What is expected>
Could you return each line of the material that has "Only" in it?
########################################
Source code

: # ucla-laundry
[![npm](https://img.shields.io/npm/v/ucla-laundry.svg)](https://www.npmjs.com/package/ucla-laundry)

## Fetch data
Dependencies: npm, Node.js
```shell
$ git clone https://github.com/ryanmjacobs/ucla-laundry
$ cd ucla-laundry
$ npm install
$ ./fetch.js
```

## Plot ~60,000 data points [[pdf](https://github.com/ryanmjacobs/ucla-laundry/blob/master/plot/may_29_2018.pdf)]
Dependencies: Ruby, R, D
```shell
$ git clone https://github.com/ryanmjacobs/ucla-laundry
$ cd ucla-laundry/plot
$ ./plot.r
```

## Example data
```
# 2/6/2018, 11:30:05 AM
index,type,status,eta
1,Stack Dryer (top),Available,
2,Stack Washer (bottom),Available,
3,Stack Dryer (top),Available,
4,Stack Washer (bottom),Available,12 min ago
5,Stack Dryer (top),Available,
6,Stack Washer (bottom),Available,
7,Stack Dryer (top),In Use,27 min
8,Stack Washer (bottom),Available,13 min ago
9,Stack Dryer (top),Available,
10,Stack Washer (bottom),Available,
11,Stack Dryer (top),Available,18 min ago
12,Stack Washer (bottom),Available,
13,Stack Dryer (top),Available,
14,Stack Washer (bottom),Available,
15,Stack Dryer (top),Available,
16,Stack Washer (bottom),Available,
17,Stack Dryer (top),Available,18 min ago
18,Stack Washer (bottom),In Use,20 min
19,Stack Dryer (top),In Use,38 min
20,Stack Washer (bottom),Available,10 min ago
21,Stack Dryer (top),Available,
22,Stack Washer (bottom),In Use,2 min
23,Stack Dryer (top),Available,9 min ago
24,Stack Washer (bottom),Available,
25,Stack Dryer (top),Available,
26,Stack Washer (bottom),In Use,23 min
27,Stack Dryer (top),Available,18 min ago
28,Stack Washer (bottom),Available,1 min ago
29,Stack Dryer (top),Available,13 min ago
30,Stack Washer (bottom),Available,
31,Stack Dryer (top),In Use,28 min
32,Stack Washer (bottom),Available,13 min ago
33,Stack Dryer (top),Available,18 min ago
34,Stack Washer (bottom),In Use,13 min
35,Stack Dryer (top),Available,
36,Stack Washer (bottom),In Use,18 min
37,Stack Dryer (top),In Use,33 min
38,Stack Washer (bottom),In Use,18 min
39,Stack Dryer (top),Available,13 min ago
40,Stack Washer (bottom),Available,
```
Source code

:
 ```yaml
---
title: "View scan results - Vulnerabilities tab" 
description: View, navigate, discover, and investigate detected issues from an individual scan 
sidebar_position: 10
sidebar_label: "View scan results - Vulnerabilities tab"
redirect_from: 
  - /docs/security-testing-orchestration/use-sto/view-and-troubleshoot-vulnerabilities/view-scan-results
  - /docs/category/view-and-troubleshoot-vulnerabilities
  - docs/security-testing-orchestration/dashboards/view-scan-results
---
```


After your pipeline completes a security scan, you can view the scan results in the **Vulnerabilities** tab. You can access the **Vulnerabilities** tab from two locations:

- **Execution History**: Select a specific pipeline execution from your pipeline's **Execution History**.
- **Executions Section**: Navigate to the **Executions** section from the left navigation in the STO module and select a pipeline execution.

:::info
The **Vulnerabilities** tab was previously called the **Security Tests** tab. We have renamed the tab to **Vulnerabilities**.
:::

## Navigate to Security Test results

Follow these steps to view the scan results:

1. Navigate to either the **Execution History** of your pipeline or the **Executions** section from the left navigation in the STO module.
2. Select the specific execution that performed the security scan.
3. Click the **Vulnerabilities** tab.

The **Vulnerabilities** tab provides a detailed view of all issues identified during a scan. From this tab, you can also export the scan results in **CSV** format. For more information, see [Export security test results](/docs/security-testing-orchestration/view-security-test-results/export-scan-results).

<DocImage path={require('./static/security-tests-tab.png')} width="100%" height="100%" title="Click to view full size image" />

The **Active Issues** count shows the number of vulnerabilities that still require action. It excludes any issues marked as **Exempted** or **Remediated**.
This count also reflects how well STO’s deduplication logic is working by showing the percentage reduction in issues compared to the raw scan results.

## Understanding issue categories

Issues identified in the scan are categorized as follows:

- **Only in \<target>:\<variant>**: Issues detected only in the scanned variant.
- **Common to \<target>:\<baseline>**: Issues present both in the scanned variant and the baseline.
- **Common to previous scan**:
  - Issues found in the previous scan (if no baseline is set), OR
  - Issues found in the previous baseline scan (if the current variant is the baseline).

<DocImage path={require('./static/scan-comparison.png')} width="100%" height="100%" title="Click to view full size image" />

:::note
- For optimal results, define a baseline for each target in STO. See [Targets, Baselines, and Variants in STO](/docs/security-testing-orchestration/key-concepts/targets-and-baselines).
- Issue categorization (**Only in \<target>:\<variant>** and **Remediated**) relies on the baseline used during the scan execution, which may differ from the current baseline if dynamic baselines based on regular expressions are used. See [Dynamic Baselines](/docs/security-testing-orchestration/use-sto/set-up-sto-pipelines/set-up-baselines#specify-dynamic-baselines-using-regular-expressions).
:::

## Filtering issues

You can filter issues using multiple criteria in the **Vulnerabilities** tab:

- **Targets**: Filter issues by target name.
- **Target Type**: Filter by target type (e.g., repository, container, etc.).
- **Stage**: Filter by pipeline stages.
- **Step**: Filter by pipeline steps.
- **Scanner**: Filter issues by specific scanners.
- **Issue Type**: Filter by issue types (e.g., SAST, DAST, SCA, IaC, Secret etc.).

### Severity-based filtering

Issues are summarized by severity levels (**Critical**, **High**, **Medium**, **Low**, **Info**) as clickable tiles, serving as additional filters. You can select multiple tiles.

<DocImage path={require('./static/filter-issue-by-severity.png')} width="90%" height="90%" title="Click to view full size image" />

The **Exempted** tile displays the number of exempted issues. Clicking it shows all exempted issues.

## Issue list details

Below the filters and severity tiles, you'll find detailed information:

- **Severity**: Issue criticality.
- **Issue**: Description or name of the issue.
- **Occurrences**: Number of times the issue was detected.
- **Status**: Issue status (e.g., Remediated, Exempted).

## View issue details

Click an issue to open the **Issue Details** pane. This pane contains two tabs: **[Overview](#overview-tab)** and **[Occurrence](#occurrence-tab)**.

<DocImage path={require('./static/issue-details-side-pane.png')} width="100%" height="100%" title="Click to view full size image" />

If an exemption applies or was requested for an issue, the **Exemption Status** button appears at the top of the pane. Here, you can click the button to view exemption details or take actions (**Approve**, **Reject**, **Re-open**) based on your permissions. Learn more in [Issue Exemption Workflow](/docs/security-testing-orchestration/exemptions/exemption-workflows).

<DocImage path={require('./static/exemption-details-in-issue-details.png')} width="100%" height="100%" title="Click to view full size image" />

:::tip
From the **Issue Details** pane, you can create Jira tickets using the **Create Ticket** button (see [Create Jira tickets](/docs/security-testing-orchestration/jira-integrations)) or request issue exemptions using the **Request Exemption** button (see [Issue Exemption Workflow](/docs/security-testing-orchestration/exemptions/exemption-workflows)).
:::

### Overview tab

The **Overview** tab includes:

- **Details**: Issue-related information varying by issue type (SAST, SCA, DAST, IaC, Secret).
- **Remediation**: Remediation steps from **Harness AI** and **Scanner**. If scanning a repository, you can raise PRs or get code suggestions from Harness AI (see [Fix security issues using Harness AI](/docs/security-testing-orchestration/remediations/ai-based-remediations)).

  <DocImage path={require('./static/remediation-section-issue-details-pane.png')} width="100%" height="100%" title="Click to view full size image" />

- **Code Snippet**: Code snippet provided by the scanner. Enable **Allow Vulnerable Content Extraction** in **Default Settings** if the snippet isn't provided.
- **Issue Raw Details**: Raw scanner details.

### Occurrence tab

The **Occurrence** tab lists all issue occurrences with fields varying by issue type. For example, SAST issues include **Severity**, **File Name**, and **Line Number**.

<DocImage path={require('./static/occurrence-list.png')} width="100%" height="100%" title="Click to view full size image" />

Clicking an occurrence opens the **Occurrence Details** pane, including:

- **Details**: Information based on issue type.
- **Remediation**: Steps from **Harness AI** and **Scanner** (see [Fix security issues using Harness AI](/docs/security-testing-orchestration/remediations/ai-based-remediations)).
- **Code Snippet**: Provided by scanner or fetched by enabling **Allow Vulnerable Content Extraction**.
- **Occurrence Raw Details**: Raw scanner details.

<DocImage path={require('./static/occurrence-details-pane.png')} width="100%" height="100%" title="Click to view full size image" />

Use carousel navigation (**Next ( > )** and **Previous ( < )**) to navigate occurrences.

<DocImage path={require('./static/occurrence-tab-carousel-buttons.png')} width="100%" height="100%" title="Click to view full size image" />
########################################
Result>
- **Only in \<target>:\<variant>**: Issues detected only in the scanned variant.
- Issue categorization (**Only in \<target>:\<variant>** and **Remediated**) relies on the baseline used during the scan execution, which may differ from the current baseline if dynamic baselines based on regular expressions are used. See [Dynamic Baselines](/docs/security-testing-orchestration/use-sto/set-up-sto-pipelines/set-up-baselines#specify-dynamic-baselines-using-regular-expressions).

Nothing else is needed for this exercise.